WHAT TO DO: Find the word "trazem" in the data, then copy each line where it is found.

Plain-text document sources:
┌──

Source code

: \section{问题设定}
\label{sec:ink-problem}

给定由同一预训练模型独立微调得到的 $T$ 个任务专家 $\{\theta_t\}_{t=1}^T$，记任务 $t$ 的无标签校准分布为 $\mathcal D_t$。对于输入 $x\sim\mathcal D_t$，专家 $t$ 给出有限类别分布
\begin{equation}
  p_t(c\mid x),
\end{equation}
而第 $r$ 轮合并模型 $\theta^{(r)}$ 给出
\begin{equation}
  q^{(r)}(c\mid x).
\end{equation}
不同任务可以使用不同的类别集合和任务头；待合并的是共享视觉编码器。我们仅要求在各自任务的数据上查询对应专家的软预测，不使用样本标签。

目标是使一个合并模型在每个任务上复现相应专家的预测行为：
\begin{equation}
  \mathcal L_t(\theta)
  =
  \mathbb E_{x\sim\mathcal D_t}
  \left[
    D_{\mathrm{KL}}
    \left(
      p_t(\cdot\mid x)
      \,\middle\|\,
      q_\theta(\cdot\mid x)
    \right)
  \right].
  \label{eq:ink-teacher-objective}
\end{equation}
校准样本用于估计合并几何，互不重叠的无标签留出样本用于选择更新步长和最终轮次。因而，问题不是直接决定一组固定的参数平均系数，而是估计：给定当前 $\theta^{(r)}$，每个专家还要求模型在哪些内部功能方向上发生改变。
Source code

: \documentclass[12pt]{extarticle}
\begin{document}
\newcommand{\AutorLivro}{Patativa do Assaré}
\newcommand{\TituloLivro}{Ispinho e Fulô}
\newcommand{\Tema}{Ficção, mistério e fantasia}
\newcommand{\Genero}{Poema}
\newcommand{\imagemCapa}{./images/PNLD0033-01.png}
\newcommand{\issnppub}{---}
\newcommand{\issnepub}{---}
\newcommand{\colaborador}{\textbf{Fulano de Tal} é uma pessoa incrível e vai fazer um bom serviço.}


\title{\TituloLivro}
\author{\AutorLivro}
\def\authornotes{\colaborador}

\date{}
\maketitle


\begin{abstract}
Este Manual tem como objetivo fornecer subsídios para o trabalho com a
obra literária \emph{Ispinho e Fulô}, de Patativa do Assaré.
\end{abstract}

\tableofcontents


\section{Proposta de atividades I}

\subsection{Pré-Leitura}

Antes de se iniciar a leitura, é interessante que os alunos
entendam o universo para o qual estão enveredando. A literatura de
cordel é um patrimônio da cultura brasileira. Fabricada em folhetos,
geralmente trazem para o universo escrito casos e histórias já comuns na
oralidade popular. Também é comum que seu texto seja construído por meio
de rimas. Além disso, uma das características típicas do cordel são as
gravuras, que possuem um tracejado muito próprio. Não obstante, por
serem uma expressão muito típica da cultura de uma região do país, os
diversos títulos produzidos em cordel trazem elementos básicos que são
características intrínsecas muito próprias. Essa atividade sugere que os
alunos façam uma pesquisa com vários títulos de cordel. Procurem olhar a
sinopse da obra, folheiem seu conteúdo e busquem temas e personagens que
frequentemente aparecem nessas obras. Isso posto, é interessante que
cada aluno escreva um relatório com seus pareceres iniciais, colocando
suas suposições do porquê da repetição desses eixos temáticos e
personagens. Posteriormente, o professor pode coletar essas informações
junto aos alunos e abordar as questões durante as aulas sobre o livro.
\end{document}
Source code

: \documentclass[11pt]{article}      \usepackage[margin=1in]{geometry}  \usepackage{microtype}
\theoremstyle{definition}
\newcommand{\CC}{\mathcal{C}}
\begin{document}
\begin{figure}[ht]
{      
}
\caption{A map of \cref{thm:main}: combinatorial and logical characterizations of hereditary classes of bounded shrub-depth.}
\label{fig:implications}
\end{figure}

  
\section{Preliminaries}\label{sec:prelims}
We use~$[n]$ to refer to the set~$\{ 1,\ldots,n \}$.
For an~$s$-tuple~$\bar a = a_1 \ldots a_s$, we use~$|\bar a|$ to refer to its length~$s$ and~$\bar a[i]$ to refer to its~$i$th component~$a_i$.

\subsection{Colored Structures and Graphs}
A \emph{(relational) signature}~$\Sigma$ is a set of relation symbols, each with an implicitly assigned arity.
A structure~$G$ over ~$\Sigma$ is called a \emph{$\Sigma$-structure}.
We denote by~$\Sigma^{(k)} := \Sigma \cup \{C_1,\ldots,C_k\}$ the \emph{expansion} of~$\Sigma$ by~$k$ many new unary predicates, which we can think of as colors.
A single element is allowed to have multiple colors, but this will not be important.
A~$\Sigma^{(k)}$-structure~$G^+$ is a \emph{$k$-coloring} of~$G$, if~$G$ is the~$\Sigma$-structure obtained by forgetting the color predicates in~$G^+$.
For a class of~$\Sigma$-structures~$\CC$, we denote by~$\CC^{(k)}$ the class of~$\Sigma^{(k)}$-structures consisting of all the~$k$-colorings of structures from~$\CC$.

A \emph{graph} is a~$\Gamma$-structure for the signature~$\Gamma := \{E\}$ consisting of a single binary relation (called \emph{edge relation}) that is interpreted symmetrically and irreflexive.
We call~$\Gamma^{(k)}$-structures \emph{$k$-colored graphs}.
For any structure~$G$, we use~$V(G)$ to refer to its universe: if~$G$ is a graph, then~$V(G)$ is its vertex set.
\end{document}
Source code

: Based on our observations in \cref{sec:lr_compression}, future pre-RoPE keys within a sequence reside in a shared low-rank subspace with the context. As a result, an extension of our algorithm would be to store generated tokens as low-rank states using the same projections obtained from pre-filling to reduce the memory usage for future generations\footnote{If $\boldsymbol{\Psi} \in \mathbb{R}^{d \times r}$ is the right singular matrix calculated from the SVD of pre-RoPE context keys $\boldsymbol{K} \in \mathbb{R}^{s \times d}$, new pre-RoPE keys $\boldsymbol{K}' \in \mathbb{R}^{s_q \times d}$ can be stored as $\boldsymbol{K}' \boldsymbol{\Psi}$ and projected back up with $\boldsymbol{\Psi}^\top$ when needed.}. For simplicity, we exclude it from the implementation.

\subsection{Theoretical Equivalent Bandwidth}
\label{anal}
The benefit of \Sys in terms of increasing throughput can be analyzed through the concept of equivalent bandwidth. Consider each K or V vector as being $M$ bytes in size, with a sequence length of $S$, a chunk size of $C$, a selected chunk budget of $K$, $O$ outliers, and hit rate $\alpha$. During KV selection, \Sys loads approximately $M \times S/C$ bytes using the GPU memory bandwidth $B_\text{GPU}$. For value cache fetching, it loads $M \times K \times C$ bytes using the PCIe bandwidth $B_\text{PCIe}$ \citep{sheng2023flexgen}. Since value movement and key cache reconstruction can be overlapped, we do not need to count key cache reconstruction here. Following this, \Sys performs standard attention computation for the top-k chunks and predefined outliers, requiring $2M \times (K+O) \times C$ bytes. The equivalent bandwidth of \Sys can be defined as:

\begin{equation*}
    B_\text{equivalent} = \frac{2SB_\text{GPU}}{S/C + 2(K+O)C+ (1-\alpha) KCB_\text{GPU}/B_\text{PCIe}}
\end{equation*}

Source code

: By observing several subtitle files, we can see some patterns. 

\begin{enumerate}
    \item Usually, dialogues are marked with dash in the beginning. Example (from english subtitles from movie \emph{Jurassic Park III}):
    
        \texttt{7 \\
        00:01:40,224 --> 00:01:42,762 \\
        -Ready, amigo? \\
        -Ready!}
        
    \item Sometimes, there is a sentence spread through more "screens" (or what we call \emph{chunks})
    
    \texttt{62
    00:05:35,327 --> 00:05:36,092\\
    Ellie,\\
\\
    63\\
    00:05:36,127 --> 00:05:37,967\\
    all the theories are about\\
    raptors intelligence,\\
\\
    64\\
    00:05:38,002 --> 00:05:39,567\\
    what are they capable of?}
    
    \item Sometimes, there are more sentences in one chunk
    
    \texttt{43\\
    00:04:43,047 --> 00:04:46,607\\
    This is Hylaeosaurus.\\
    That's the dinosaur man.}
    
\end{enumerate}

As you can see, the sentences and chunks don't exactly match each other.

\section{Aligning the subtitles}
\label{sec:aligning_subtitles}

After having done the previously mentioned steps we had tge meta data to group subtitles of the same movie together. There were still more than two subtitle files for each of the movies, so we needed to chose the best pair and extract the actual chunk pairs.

└──

EXERCISE RESPONSE:
geralmente trazem para o universo escrito casos e histórias já comuns na
diversos títulos produzidos em cordel trazem elementos básicos que são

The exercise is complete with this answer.